The course should provide the students with an overall comprehension of the basic concepts of flight dynamics and control.
An important part of the course is dedicated to the fundamental of flight dynamics, which constitutes the basic knowledge for the analysis that leads to the automatic flight control system design.
After the analysis of the aircraft response to pilot commands and to atmospheric disturbances, the course is dedicated to the basic concepts of the conventional classic linear control theory, applied to particularly interesting practical examples concerning civil and military aircraft.

The students are expected to acquire familiarity with concepts and methods used within the field of atmospheric flight guidance and control. The students shall acquire capabilities of designing simple Stability and Control Augmentation Systems and Autopilots, using autonomously developed codes, under the MATLAB/Simulink environment. They should also become familiar with more complex Flight Control Systems installed on modern civil and military aircraft. At the end of the course, the students should have developed the right skills to address autonomously theoretical and practical subjects related to the proposed program, but not necessarily included, within the state-of-the-art and with particular emphasis to the engineering aspects.
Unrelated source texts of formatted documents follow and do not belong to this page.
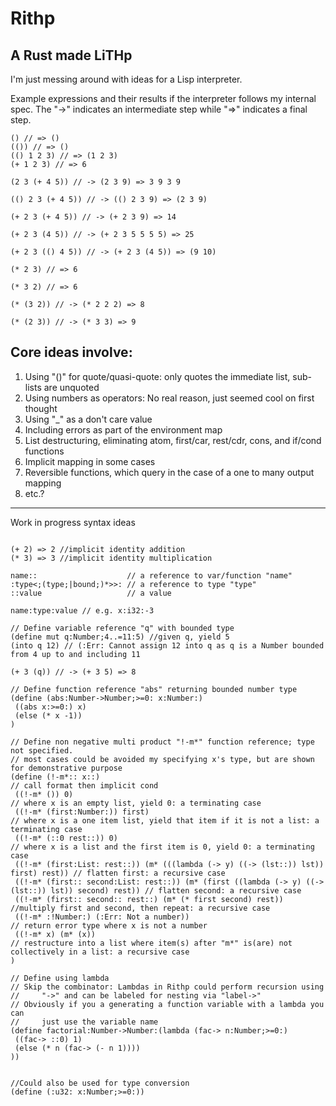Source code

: # Rithp
## A Rust made LiTHp

I'm just messing around with ideas for a Lisp interpreter.

Example expressions and their results if the interpreter follows my internal spec. The "->" indicates an intermediate step while "=>" indicates a final step.
```
() // => ()
(()) // => ()
(() 1 2 3) // => (1 2 3)
(+ 1 2 3) // => 6

(2 3 (+ 4 5)) // -> (2 3 9) => 3 9 3 9

(() 2 3 (+ 4 5)) // -> (() 2 3 9) => (2 3 9)

(+ 2 3 (+ 4 5)) // -> (+ 2 3 9) => 14

(+ 2 3 (4 5)) // -> (+ 2 3 5 5 5 5) => 25

(+ 2 3 (() 4 5)) // -> (+ 2 3 (4 5)) => (9 10)

(* 2 3) // => 6

(* 3 2) // => 6

(* (3 2)) // -> (* 2 2 2) => 8

(* (2 3)) // -> (* 3 3) => 9
```

## Core ideas involve:
1. Using "()" for quote/quasi-quote: only quotes the immediate list, sub-lists are unquoted
1. Using numbers as operators: No real reason, just seemed cool on first thought
1. Using "_" as a don't care value
1. Including errors as part of the environment map
1. List destructuring, eliminating atom, first/car, rest/cdr, cons, and if/cond functions
1. Implicit mapping in some cases
1. Reversible functions, which query in the case of a one to many output mapping 
1. etc.?

---

Work in progress syntax ideas
```

(+ 2) => 2 //implicit identity addition
(* 3) => 3 //implicit identity multiplication

name::                    // a reference to var/function "name"
:type<;(type;|bound;)*>>: // a reference to type "type"
::value                   // a value

name:type:value // e.g. x:i32:-3

// Define variable reference "q" with bounded type
(define mut q:Number;4..=11:5) //given q, yield 5
(into q 12) // (:Err: Cannot assign 12 into q as q is a Number bounded from 4 up to and including 11

(+ 3 (q)) // -> (+ 3 5) => 8

// Define function reference "abs" returning bounded number type
(define (abs:Number->Number;>=0: x:Number:)
 ((abs x:>=0:) x)
 (else (* x -1))
)

// Define non negative multi product "!-m*" function reference; type not specified. 
// most cases could be avoided my specifying x's type, but are shown for demonstrative purpose
(define (!-m*:: x::)                                                          // call format then implicit cond
 ((!-m* ()) 0)                                                                // where x is an empty list, yield 0: a terminating case
 ((!-m* (first:Number:)) first)                                               // where x is a one item list, yield that item if it is not a list: a terminating case
 ((!-m* (::0 rest::)) 0)                                                      // where x is a list and the first item is 0, yield 0: a terminating case
 ((!-m* (first:List: rest::)) (m* (((lambda (-> y) ((-> (lst::)) lst)) first) rest)) // flatten first: a recursive case
 ((!-m* (first:: second:List: rest::)) (m* (first ((lambda (-> y) ((-> (lst::)) lst)) second) rest)) // flatten second: a recursive case
 ((!-m* (first:: second:: rest::) (m* (* first second) rest)) //multiply first and second, then repeat: a recursive case
 ((!-m* :!Number:) (:Err: Not a number))                                      // return error type where x is not a number
 ((!-m* x) (m* (x))                                                           // restructure into a list where item(s) after "m*" is(are) not collectively in a list: a recursive case
)

// Define using lambda
// Skip the combinator: Lambdas in Rithp could perform recursion using
//     "->" and can be labeled for nesting via "label->"
// Obviously if you a generating a function variable with a lambda you can
//     just use the variable name
(define factorial:Number->Number:(lambda (fac-> n:Number;>=0:)
 ((fac-> ::0) 1)
 (else (* n (fac-> (- n 1))))
))


//Could also be used for type conversion
(define (:u32: x:Number;>=0:))


```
Pre-requirements are basic courses in linear algebra, calculus, and ordinary and partial differential equations and Flight Mechanics.
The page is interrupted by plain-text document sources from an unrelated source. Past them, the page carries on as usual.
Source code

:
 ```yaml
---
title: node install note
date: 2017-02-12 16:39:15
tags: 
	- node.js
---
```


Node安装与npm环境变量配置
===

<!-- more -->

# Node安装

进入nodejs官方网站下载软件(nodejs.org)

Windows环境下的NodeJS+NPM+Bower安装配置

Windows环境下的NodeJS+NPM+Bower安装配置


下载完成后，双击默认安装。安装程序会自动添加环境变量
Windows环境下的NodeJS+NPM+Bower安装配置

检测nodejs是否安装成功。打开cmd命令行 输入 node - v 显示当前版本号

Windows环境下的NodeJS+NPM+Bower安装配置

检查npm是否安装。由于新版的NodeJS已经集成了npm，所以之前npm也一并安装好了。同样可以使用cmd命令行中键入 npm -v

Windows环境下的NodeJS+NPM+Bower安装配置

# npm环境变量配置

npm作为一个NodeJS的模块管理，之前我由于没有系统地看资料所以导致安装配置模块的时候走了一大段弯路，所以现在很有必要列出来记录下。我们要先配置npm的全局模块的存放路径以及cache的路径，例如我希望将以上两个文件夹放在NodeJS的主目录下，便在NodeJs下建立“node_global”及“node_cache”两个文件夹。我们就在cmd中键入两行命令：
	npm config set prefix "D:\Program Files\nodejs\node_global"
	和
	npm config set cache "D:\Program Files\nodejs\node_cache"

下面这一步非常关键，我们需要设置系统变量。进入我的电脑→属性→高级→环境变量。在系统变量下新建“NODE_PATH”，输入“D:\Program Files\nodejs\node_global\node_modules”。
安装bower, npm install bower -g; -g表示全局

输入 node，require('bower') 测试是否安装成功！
Aircraft equations of motion in uniform atmosphere
Aircraft response within the small disturbance theory:
o longitudinal and lateral-directional dynamic analysis
o state-space representation
o transfer function representation
o aircraft response to control
o frequency analysis
o turbulence and gust models
Flying/handling qualities and military regulations
Development of a project for a Flight Control System
Design within regulations: specification definition
Approach to classic control theory:
o feedback proportional control
o compensation (Lag/Lead and PID compensators).
o controllability and observability
o state feedback vs. output feedback
Examples of FCS:
o Stability Augmentation Systems:
o Control Augmentation Systems
o Autopilot Systems

The course has a strong practical approach and the students are constantly guided towards the application of theory to case-study examples. Tutorials are, thus, a very important part of the course. For this reason almost half of the course is dedicated to address, solve and analyze the case-study examples proposed within the tutorials.
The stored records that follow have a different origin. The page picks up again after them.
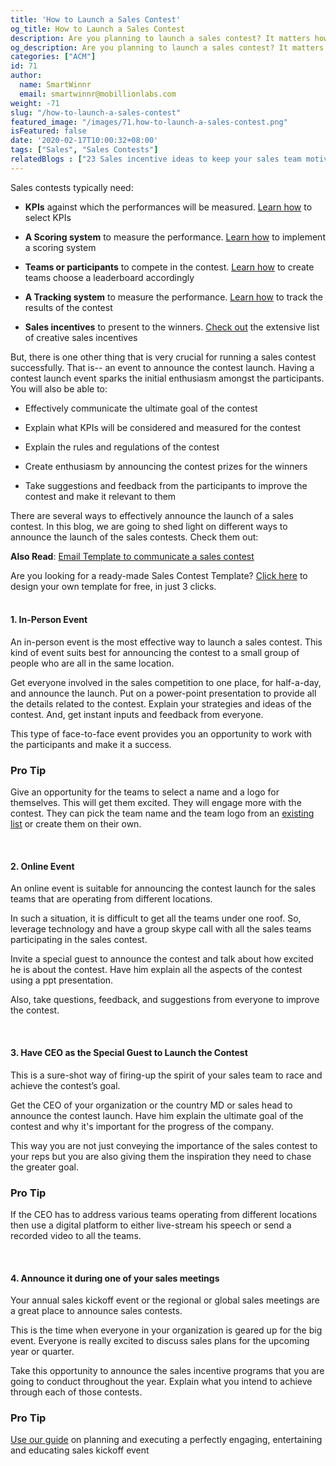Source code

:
 ```yaml
---
title: 'How to Launch a Sales Contest'
og_title: How to Launch a Sales Contest
description: Are you planning to launch a sales contest? It matters how you launch it as it’s going to set the stage for the contests. 3 ideas for launching sales contests that will keep the motivation high.
og_description: Are you planning to launch a sales contest? It matters how you launch it as it’s going to set the stage for the contests. 3 ideas for launching sales contests that will keep the motivation high.
categories: ["ACM"]
id: 71
author:
  name: SmartWinnr
  email: smartwinnr@mobillionlabs.com
weight: -71
slug: "/how-to-launch-a-sales-contest"
featured_image: "/images/71.how-to-launch-a-sales-contest.png"
isFeatured: false
date: '2020-02-17T10:00:32+08:00'
tags: ["Sales", "Sales Contests"]
relatedBlogs : ["23 Sales incentive ideas to keep your sales team motivated", "Sales Contest Communication Template", "5 Steps to Create Scorecards which Evaluates your Sales Team’s Performance", "25 Creative Sales Team Names", "Top 20 Sales contest names"]
---
```


Sales contests typically need:

* **KPIs** against which the performances will be measured. <a href="https://www.smartwinnr.com/post/kpi-gamification-how-to-select-kpis/" target="_blank">Learn how</a> to select KPIs

* **A Scoring system** to measure the performance. <a href="https://www.smartwinnr.com/post/design-sales-contest-for--new-product-launch/#step-3-choose-a-scoring-mechanism" target="_blank">Learn how</a> to implement a scoring system

* **Teams or participants** to compete in the contest. <a href="https://www.smartwinnr.com/post/design-sales-contest-for--new-product-launch/#step-5-create-teams-and-choose-a-leaderboard" target="_blank">Learn how</a> to create teams choose a leaderboard accordingly

* **A Tracking system** to measure the performance. <a href="https://www.smartwinnr.com/post/5-steps-to-create-scorecards-which-evaluates-your-sales-team-s-performance/#5-track-and-review" target="_blank">Learn how</a> to track the results of the contest

* **Sales incentives** to present to the winners. <a href="https://www.smartwinnr.com/post/sales-incentive-ideas-to-keep-your-sales-team-motivated/" target="_blank">Check out</a> the extensive list of creative sales incentives

But, there is one other thing that is very crucial for running a sales contest successfully. That is-- an event to announce the contest launch. Having a contest launch event sparks the initial enthusiasm amongst the participants. You will also be able to:

* Effectively communicate the ultimate goal of the contest

* Explain what KPIs will be considered and measured for the contest

* Explain the rules and regulations of the contest

* Create enthusiasm by announcing the contest prizes for the winners

* Take suggestions and feedback from the participants to improve the contest and make it relevant to them

There are several ways to effectively announce the launch of a sales contest. In this blog, we are going to shed light on different ways to announce the launch of the sales contests. Check them out:

**Also Read**: <a href="https://www.smartwinnr.com/post/sales-contest-communication-template/" target="_blank">Email Template to communicate a sales contest</a>

<div class="ml_pro_tip ml-margin-top20 ml-margin-bottom20">
  Are you looking for a ready-made <span class="ml_text_bold">Sales Contest Template?</span> <a href="https://tools.smartwinnr.com/#/contest-theme-generator" target="_blank" class="ml_custom_link">Click here</a> to design your own template for free, in just 3 clicks.
</div>

<br>

#### **1. In-Person Event**

An in-person event is the most effective way to launch a sales contest. This kind of event suits best for announcing the contest to a small group of people who are all in the same location. 

Get everyone involved in the sales competition to one place, for half-a-day, and announce the launch. Put on a power-point presentation to provide all the details related to the contest. Explain your strategies and ideas of the contest. And, get instant inputs and feedback from everyone. 

This type of face-to-face event provides you an opportunity to work with the participants and make it a success.

<div class="ml_pro_tip">
  <h3>Pro Tip</h3>
  <p>Give an opportunity for the teams to select a name and a logo for themselves. This will get them excited. They will engage more with the contest. They can pick the team name and the team logo from an <a class="padding0" href="https://www.smartwinnr.com/post/25-creative-sales-team-names/" target="_blank">existing list</a> or create them on their own.</p>
</div>

<br>

#### **2. Online Event**

An online event is suitable for announcing the contest launch for the sales teams that are operating from different locations. 

In such a situation, it is difficult to get all the teams under one roof. So, leverage technology and have a group skype call with all the sales teams participating in the sales contest. 

Invite a special guest to announce the contest and talk about how excited he is about the contest. Have him explain all the aspects of the contest using a ppt presentation. 

Also, take questions, feedback, and suggestions from everyone to improve the contest.

<br>

#### **3. Have CEO as the Special Guest to Launch the Contest**

This is a sure-shot way of firing-up the spirit of your sales team to race and achieve the contest’s goal. 

Get the CEO of your organization or the country MD or sales head to announce the contest launch. Have him explain the ultimate goal of the contest and why it's important for the progress of the company. 

This way you are not just conveying the importance of the sales contest to your reps but you are also giving them the inspiration they need to chase the greater goal. 

<div class="ml_pro_tip">
  <h3>Pro Tip</h3>
  <p>If the CEO has to address various teams operating from different locations then use a digital platform to either live-stream his speech or send a recorded video to all the teams.</p>
</div>

<br>

#### **4. Announce it during one of your sales meetings**

Your annual sales kickoff event or the regional or global sales meetings are a great place to announce sales contests. 

This is the time when everyone in your organization is geared up for the big event. Everyone is really excited to discuss sales plans for the upcoming year or quarter. 

Take this opportunity to announce the sales incentive programs that you are going to conduct throughout the year. Explain what you intend to achieve through each of those contests.

<div class="ml_pro_tip">
  <h3>Pro Tip</h3>
  <p><a class="padding0" href="https://www.smartwinnr.com/post/guide-to-plan-and-execute-a-perfect-sales-kickoff-event/" target="_blank">Use our guide</a> on planning and executing a perfectly engaging, entertaining and educating sales kickoff event</p>
</div>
The subject is at the state-of-the-art and is very well addressed in many books for expert engineers and undergraduate students. Supplemental notes are provided to registered students through the course web page.
Reference books:
• Robert Nelson, Flight Stability and Automatic Control, 2nd edition, McGraw-Hill Co., 1998
• Brian L Stevens Frank L Lewis, Aircraft control and simulation, Wiley-Interscience, 2003

The final test consist in a traditional oral exam during which the students is expected to address with theoretical and practical argumentations three different subjects. Analysis and discussion on the tutorial results can contribute to the final evaluation. As this is a specialist course, the final evaluation is strongly affected by the student capability of communicating effectively engineering concepts, using a proper terminology within rational and logical cause-effect relationships.